== Exercise description ==
Everything in the data that follows should be given again verbatim, except the images.

== Record set ==
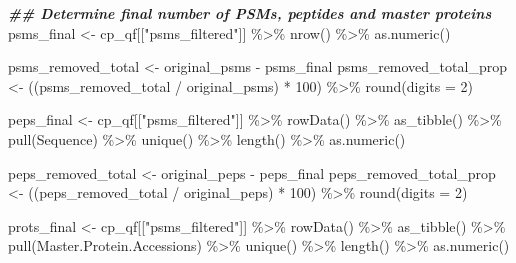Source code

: \documentclass[9pt,a4paper,]{extarticle}
\newenvironment{Shaded}{\begin{snugshade}}{\end{snugshade}}
\newcommand{\AttributeTok}[1]{\textcolor[rgb]{0.77,0.63,0.00}{#1}}
\newcommand{\DecValTok}[1]{\textcolor[rgb]{0.00,0.00,0.81}{#1}}
\newcommand{\DocumentationTok}[1]{\textcolor[rgb]{0.56,0.35,0.01}{\textbf{\textit{#1}}}}
\newcommand{\FunctionTok}[1]{\textcolor[rgb]{0.00,0.00,0.00}{#1}}
\newcommand{\NormalTok}[1]{#1}
\newcommand{\OtherTok}[1]{\textcolor[rgb]{0.56,0.35,0.01}{#1}}
\newcommand{\SpecialCharTok}[1]{\textcolor[rgb]{0.00,0.00,0.00}{#1}}
\newcommand{\StringTok}[1]{\textcolor[rgb]{0.31,0.60,0.02}{#1}}
\begin{document}
\begin{Shaded}
\begin{Highlighting}[]
\DocumentationTok{\#\# Determine final number of PSMs, peptides and master proteins}
\NormalTok{psms\_final }\OtherTok{\textless{}{-}}\NormalTok{ cp\_qf[[}\StringTok{"psms\_filtered"}\NormalTok{]] }\SpecialCharTok{\%\textgreater{}\%}
  \FunctionTok{nrow}\NormalTok{() }\SpecialCharTok{\%\textgreater{}\%}
  \FunctionTok{as.numeric}\NormalTok{()}

\NormalTok{psms\_removed\_total }\OtherTok{\textless{}{-}}\NormalTok{ original\_psms }\SpecialCharTok{{-}}\NormalTok{ psms\_final}
\NormalTok{psms\_removed\_total\_prop }\OtherTok{\textless{}{-}}\NormalTok{ ((psms\_removed\_total }\SpecialCharTok{/}\NormalTok{ original\_psms) }\SpecialCharTok{*} \DecValTok{100}\NormalTok{) }\SpecialCharTok{\%\textgreater{}\%}
  \FunctionTok{round}\NormalTok{(}\AttributeTok{digits =} \DecValTok{2}\NormalTok{)}

\NormalTok{peps\_final }\OtherTok{\textless{}{-}}\NormalTok{ cp\_qf[[}\StringTok{"psms\_filtered"}\NormalTok{]] }\SpecialCharTok{\%\textgreater{}\%}
  \FunctionTok{rowData}\NormalTok{() }\SpecialCharTok{\%\textgreater{}\%}
  \FunctionTok{as\_tibble}\NormalTok{() }\SpecialCharTok{\%\textgreater{}\%}
  \FunctionTok{pull}\NormalTok{(Sequence) }\SpecialCharTok{\%\textgreater{}\%}
  \FunctionTok{unique}\NormalTok{() }\SpecialCharTok{\%\textgreater{}\%}
  \FunctionTok{length}\NormalTok{() }\SpecialCharTok{\%\textgreater{}\%}
  \FunctionTok{as.numeric}\NormalTok{()}

\NormalTok{peps\_removed\_total }\OtherTok{\textless{}{-}}\NormalTok{ original\_peps }\SpecialCharTok{{-}}\NormalTok{ peps\_final}
\NormalTok{peps\_removed\_total\_prop }\OtherTok{\textless{}{-}}\NormalTok{ ((peps\_removed\_total }\SpecialCharTok{/}\NormalTok{ original\_peps) }\SpecialCharTok{*} \DecValTok{100}\NormalTok{) }\SpecialCharTok{\%\textgreater{}\%}
  \FunctionTok{round}\NormalTok{(}\AttributeTok{digits =} \DecValTok{2}\NormalTok{)}

\NormalTok{prots\_final }\OtherTok{\textless{}{-}}\NormalTok{ cp\_qf[[}\StringTok{"psms\_filtered"}\NormalTok{]] }\SpecialCharTok{\%\textgreater{}\%}
  \FunctionTok{rowData}\NormalTok{() }\SpecialCharTok{\%\textgreater{}\%}
  \FunctionTok{as\_tibble}\NormalTok{() }\SpecialCharTok{\%\textgreater{}\%}
  \FunctionTok{pull}\NormalTok{(Master.Protein.Accessions) }\SpecialCharTok{\%\textgreater{}\%}
  \FunctionTok{unique}\NormalTok{() }\SpecialCharTok{\%\textgreater{}\%}
  \FunctionTok{length}\NormalTok{() }\SpecialCharTok{\%\textgreater{}\%}
  \FunctionTok{as.numeric}\NormalTok{()}


\end{Highlighting}
\end{Shaded}
\end{document}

== Response area ==
Source code

: \documentclass[9pt,a4paper,]{extarticle}
\newenvironment{Shaded}{\begin{snugshade}}{\end{snugshade}}
\newcommand{\AttributeTok}[1]{\textcolor[rgb]{0.77,0.63,0.00}{#1}}
\newcommand{\DecValTok}[1]{\textcolor[rgb]{0.00,0.00,0.81}{#1}}
\newcommand{\DocumentationTok}[1]{\textcolor[rgb]{0.56,0.35,0.01}{\textbf{\textit{#1}}}}
\newcommand{\FunctionTok}[1]{\textcolor[rgb]{0.00,0.00,0.00}{#1}}
\newcommand{\NormalTok}[1]{#1}
\newcommand{\OtherTok}[1]{\textcolor[rgb]{0.56,0.35,0.01}{#1}}
\newcommand{\SpecialCharTok}[1]{\textcolor[rgb]{0.00,0.00,0.00}{#1}}
\newcommand{\StringTok}[1]{\textcolor[rgb]{0.31,0.60,0.02}{#1}}
\begin{document}
\begin{Shaded}
\begin{Highlighting}[]
\DocumentationTok{\#\# Determine final number of PSMs, peptides and master proteins}
\NormalTok{psms\_final }\OtherTok{\textless{}{-}}\NormalTok{ cp\_qf[[}\StringTok{"psms\_filtered"}\NormalTok{]] }\SpecialCharTok{\%\textgreater{}\%}
  \FunctionTok{nrow}\NormalTok{() }\SpecialCharTok{\%\textgreater{}\%}
  \FunctionTok{as.numeric}\NormalTok{()}

\NormalTok{psms\_removed\_total }\OtherTok{\textless{}{-}}\NormalTok{ original\_psms }\SpecialCharTok{{-}}\NormalTok{ psms\_final}
\NormalTok{psms\_removed\_total\_prop }\OtherTok{\textless{}{-}}\NormalTok{ ((psms\_removed\_total }\SpecialCharTok{/}\NormalTok{ original\_psms) }\SpecialCharTok{*} \DecValTok{100}\NormalTok{) }\SpecialCharTok{\%\textgreater{}\%}
  \FunctionTok{round}\NormalTok{(}\AttributeTok{digits =} \DecValTok{2}\NormalTok{)}

\NormalTok{peps\_final }\OtherTok{\textless{}{-}}\NormalTok{ cp\_qf[[}\StringTok{"psms\_filtered"}\NormalTok{]] }\SpecialCharTok{\%\textgreater{}\%}
  \FunctionTok{rowData}\NormalTok{() }\SpecialCharTok{\%\textgreater{}\%}
  \FunctionTok{as\_tibble}\NormalTok{() }\SpecialCharTok{\%\textgreater{}\%}
  \FunctionTok{pull}\NormalTok{(Sequence) }\SpecialCharTok{\%\textgreater{}\%}
  \FunctionTok{unique}\NormalTok{() }\SpecialCharTok{\%\textgreater{}\%}
  \FunctionTok{length}\NormalTok{() }\SpecialCharTok{\%\textgreater{}\%}
  \FunctionTok{as.numeric}\NormalTok{()}

\NormalTok{peps\_removed\_total }\OtherTok{\textless{}{-}}\NormalTok{ original\_peps }\SpecialCharTok{{-}}\NormalTok{ peps\_final}
\NormalTok{peps\_removed\_total\_prop }\OtherTok{\textless{}{-}}\NormalTok{ ((peps\_removed\_total }\SpecialCharTok{/}\NormalTok{ original\_peps) }\SpecialCharTok{*} \DecValTok{100}\NormalTok{) }\SpecialCharTok{\%\textgreater{}\%}
  \FunctionTok{round}\NormalTok{(}\AttributeTok{digits =} \DecValTok{2}\NormalTok{)}

\NormalTok{prots\_final }\OtherTok{\textless{}{-}}\NormalTok{ cp\_qf[[}\StringTok{"psms\_filtered"}\NormalTok{]] }\SpecialCharTok{\%\textgreater{}\%}
  \FunctionTok{rowData}\NormalTok{() }\SpecialCharTok{\%\textgreater{}\%}
  \FunctionTok{as\_tibble}\NormalTok{() }\SpecialCharTok{\%\textgreater{}\%}
  \FunctionTok{pull}\NormalTok{(Master.Protein.Accessions) }\SpecialCharTok{\%\textgreater{}\%}
  \FunctionTok{unique}\NormalTok{() }\SpecialCharTok{\%\textgreater{}\%}
  \FunctionTok{length}\NormalTok{() }\SpecialCharTok{\%\textgreater{}\%}
  \FunctionTok{as.numeric}\NormalTok{()}


\end{Highlighting}
\end{Shaded}
\end{document}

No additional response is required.